» **PROVIDED ENTRIES**
>>>

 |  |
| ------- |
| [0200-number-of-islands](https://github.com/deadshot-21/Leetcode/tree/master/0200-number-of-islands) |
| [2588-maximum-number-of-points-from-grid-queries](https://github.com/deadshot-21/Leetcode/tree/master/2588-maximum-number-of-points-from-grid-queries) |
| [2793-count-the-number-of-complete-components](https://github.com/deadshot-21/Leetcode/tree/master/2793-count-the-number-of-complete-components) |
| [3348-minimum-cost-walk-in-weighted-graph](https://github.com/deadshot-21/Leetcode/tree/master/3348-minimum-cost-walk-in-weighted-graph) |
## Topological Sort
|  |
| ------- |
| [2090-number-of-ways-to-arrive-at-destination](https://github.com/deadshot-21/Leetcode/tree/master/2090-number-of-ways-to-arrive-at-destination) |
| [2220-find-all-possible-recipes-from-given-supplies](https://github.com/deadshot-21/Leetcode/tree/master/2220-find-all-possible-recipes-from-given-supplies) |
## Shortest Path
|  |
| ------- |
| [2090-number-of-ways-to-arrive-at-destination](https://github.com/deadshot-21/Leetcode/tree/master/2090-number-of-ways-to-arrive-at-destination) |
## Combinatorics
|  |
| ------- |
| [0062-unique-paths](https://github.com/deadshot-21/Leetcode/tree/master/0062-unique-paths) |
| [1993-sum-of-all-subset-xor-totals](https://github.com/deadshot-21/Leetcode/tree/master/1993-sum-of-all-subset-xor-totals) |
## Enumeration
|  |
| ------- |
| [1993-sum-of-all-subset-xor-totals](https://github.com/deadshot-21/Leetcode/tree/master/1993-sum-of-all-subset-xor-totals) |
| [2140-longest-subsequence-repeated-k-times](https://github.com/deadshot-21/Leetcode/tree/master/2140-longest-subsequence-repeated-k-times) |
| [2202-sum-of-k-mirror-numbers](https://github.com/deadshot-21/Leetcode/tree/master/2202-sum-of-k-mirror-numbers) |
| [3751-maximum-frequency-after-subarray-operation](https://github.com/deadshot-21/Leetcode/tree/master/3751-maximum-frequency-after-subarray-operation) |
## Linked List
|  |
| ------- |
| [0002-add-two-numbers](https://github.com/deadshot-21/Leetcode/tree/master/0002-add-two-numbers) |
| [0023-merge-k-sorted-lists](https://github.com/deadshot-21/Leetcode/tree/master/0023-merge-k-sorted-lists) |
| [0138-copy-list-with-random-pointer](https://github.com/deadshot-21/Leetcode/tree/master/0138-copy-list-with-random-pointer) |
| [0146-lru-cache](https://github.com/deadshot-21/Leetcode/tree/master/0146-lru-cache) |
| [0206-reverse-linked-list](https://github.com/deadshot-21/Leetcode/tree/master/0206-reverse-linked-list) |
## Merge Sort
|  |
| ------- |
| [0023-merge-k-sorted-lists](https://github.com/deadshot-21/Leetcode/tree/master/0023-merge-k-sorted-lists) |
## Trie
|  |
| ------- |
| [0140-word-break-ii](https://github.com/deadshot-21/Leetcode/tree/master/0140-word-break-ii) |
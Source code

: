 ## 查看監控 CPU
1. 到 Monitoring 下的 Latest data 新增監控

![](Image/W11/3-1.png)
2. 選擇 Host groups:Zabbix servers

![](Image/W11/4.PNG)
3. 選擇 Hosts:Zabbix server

<<<

» **PROBLEM DESCRIPTION**
All lines containing "Zabbix" in the material above should appear in your reply, copied exactly.

» **EXPECTED ANSWER**
2. 選擇 Host groups:Zabbix servers
3. 選擇 Hosts:Zabbix server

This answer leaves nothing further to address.